++++ Task input
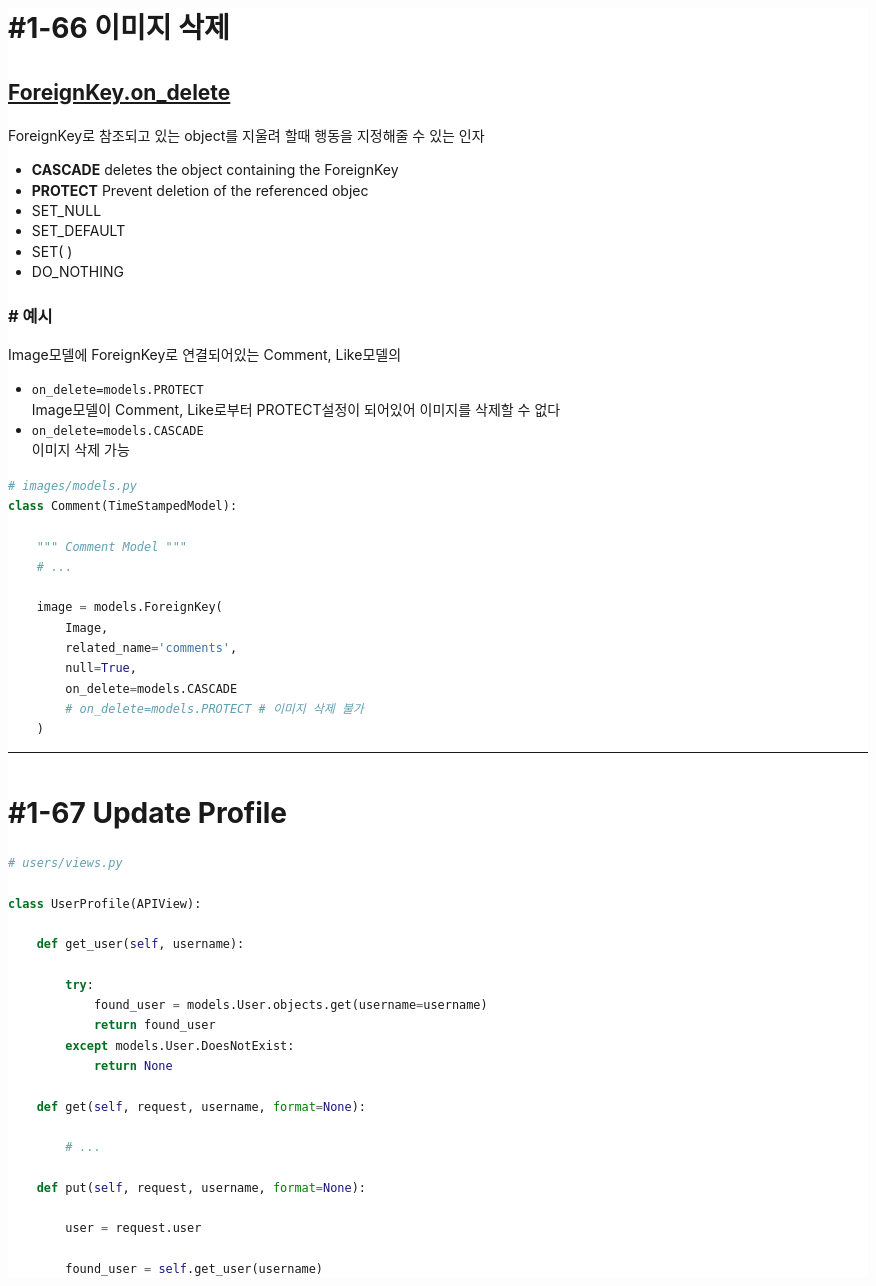 #  #1-66 이미지 삭제

## [ForeignKey.on_delete](https://docs.djangoproject.com/en/2.0/ref/models/fields/#django.db.models.ForeignKey.on_delete)
ForeignKey로 참조되고 있는 object를 지울려 할때 행동을 지정해줄 수 있는 인자
* **CASCADE** deletes the object containing the ForeignKey
* **PROTECT** Prevent deletion of the referenced objec
* SET_NULL
* SET_DEFAULT
* SET( )
* DO_NOTHING

### # 예시
Image모델에 ForeignKey로 연결되어있는 Comment, Like모델의
* `on_delete=models.PROTECT`  
Image모델이 Comment, Like로부터 PROTECT설정이 되어있어 이미지를 삭제할 수 없다
* `on_delete=models.CASCADE`  
이미지 삭제 가능 
```python
# images/models.py
class Comment(TimeStampedModel):

    """ Comment Model """
    # ...
    
    image = models.ForeignKey(
        Image,
        related_name='comments',
        null=True, 
        on_delete=models.CASCADE
        # on_delete=models.PROTECT # 이미지 삭제 불가
    )
```

---

# #1-67 Update Profile

```python
# users/views.py

class UserProfile(APIView):
    
    def get_user(self, username):
        
        try:
            found_user = models.User.objects.get(username=username)
            return found_user
        except models.User.DoesNotExist:
            return None
    
    def get(self, request, username, format=None):
        
        # ...
        
    def put(self, request, username, format=None):
        
        user = request.user
        
        found_user = self.get_user(username)
```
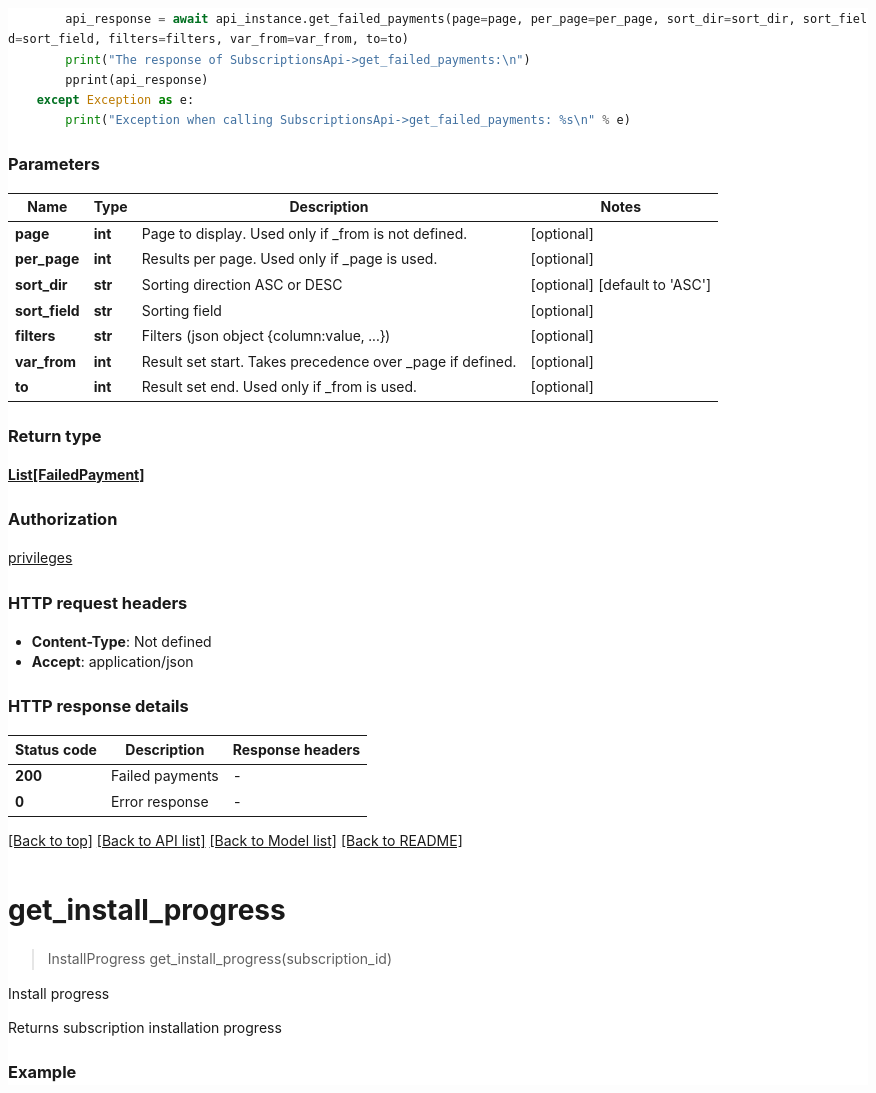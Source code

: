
 ```python
        api_response = await api_instance.get_failed_payments(page=page, per_page=per_page, sort_dir=sort_dir, sort_field=sort_field, filters=filters, var_from=var_from, to=to)
        print("The response of SubscriptionsApi->get_failed_payments:\n")
        pprint(api_response)
    except Exception as e:
        print("Exception when calling SubscriptionsApi->get_failed_payments: %s\n" % e)
```


### Parameters

Name | Type | Description  | Notes
------------- | ------------- | ------------- | -------------
 **page** | **int**| Page to display. Used only if _from is not defined. | [optional] 
 **per_page** | **int**| Results per page. Used only if _page is used. | [optional] 
 **sort_dir** | **str**| Sorting direction ASC or DESC | [optional] [default to &#39;ASC&#39;]
 **sort_field** | **str**| Sorting field | [optional] 
 **filters** | **str**| Filters (json object {column:value, ...}) | [optional] 
 **var_from** | **int**| Result set start. Takes precedence over _page if defined. | [optional] 
 **to** | **int**| Result set end. Used only if _from is used. | [optional] 

### Return type

[**List[FailedPayment]**](FailedPayment.md)

### Authorization

[privileges](../README.md#privileges)

### HTTP request headers

 - **Content-Type**: Not defined
 - **Accept**: application/json

### HTTP response details
| Status code | Description | Response headers |
|-------------|-------------|------------------|
**200** | Failed payments |  -  |
**0** | Error response |  -  |

[[Back to top]](#) [[Back to API list]](../README.md#documentation-for-api-endpoints) [[Back to Model list]](../README.md#documentation-for-models) [[Back to README]](../README.md)

# **get_install_progress**
> InstallProgress get_install_progress(subscription_id)

Install progress

Returns subscription installation progress

### Example
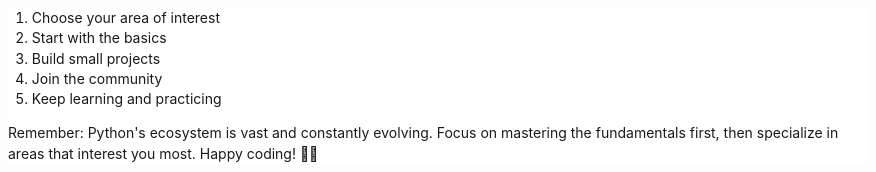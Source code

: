 1. Choose your area of interest
2. Start with the basics
3. Build small projects
4. Join the community
5. Keep learning and practicing

Remember: Python's ecosystem is vast and constantly evolving. Focus on mastering the fundamentals first, then specialize in areas that interest you most. Happy coding! 🐍✨
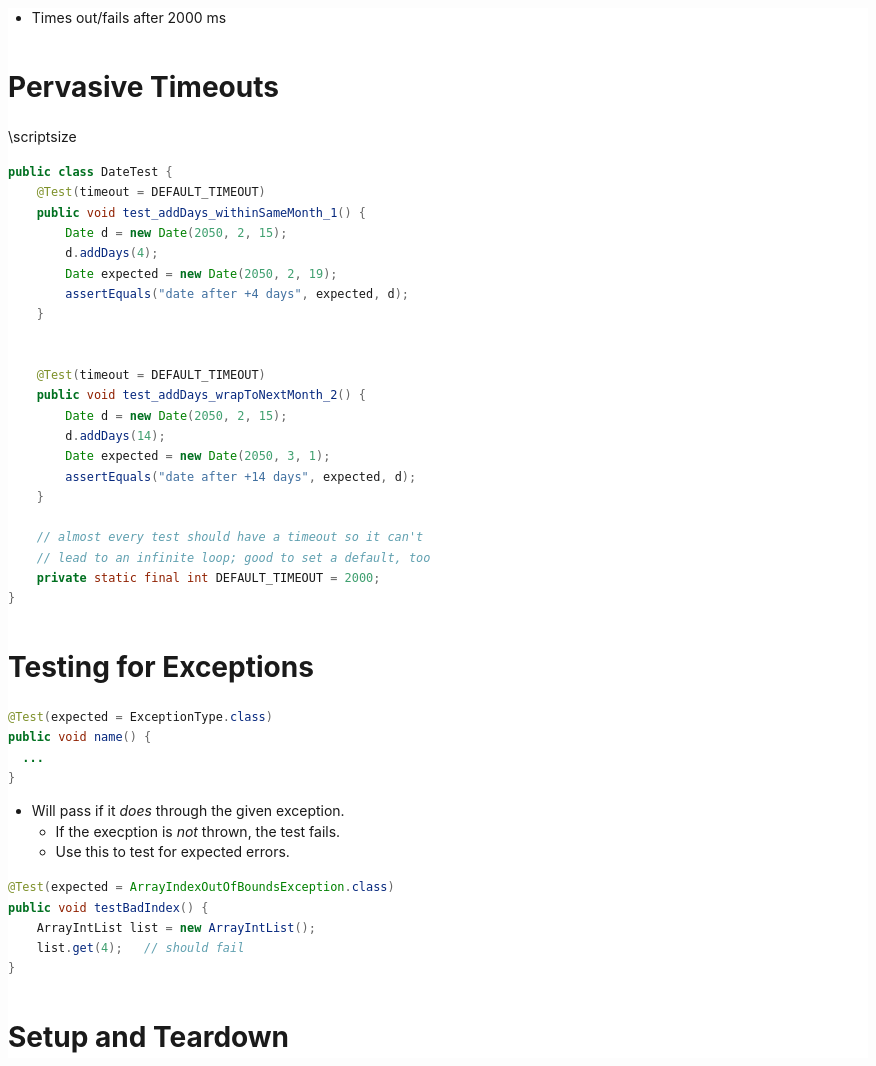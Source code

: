 * Times out/fails after 2000 ms

# Pervasive Timeouts

\scriptsize
```java
public class DateTest {
    @Test(timeout = DEFAULT_TIMEOUT)
    public void test_addDays_withinSameMonth_1() {
        Date d = new Date(2050, 2, 15);
        d.addDays(4);
        Date expected = new Date(2050, 2, 19);
        assertEquals("date after +4 days", expected, d);
    }


    @Test(timeout = DEFAULT_TIMEOUT)
    public void test_addDays_wrapToNextMonth_2() {
        Date d = new Date(2050, 2, 15);
        d.addDays(14);
        Date expected = new Date(2050, 3, 1);
        assertEquals("date after +14 days", expected, d);
    }

    // almost every test should have a timeout so it can't
    // lead to an infinite loop; good to set a default, too
    private static final int DEFAULT_TIMEOUT = 2000;
}
```

# Testing for Exceptions

```java
@Test(expected = ExceptionType.class)
public void name() {
  ...
}
```

* Will pass if it *does* through the given exception.
  - If the execption is *not* thrown, the test fails.
  - Use this to test for expected errors.

```java
@Test(expected = ArrayIndexOutOfBoundsException.class)
public void testBadIndex() {
    ArrayIntList list = new ArrayIntList();
    list.get(4);   // should fail
}
```

# Setup and Teardown

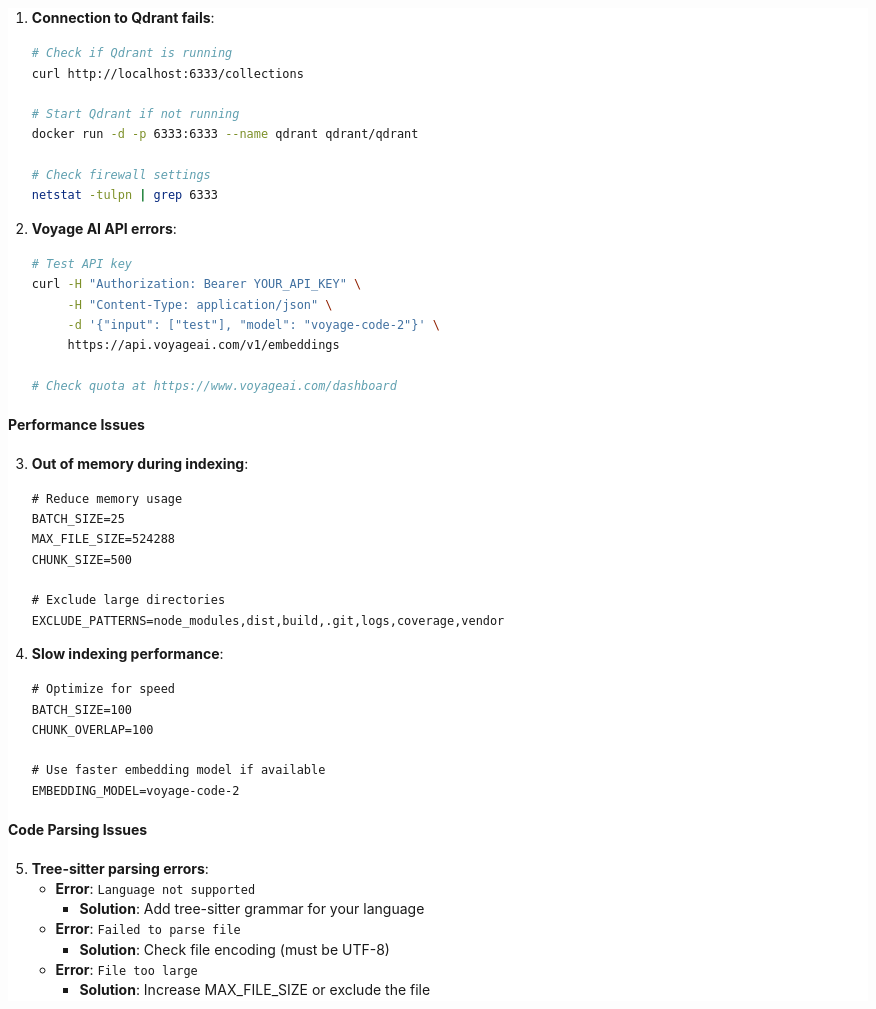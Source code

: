 1. **Connection to Qdrant fails**:
   ```bash
   # Check if Qdrant is running
   curl http://localhost:6333/collections
   
   # Start Qdrant if not running
   docker run -d -p 6333:6333 --name qdrant qdrant/qdrant
   
   # Check firewall settings
   netstat -tulpn | grep 6333
   ```

2. **Voyage AI API errors**:
   ```bash
   # Test API key
   curl -H "Authorization: Bearer YOUR_API_KEY" \
        -H "Content-Type: application/json" \
        -d '{"input": ["test"], "model": "voyage-code-2"}' \
        https://api.voyageai.com/v1/embeddings
   
   # Check quota at https://www.voyageai.com/dashboard
   ```

#### Performance Issues

3. **Out of memory during indexing**:
   ```env
   # Reduce memory usage
   BATCH_SIZE=25
   MAX_FILE_SIZE=524288
   CHUNK_SIZE=500
   
   # Exclude large directories
   EXCLUDE_PATTERNS=node_modules,dist,build,.git,logs,coverage,vendor
   ```

4. **Slow indexing performance**:
   ```env
   # Optimize for speed
   BATCH_SIZE=100
   CHUNK_OVERLAP=100
   
   # Use faster embedding model if available
   EMBEDDING_MODEL=voyage-code-2
   ```

#### Code Parsing Issues

5. **Tree-sitter parsing errors**:
   - **Error**: `Language not supported`
     - **Solution**: Add tree-sitter grammar for your language
   - **Error**: `Failed to parse file`
     - **Solution**: Check file encoding (must be UTF-8)
   - **Error**: `File too large`
     - **Solution**: Increase MAX_FILE_SIZE or exclude the file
++++++++
Extract every line above containing the word "username".

• Written solution:
    def get_user(self, username):
            found_user = models.User.objects.get(username=username)
    def get(self, request, username, format=None):
    def put(self, request, username, format=None):
        found_user = self.get_user(username)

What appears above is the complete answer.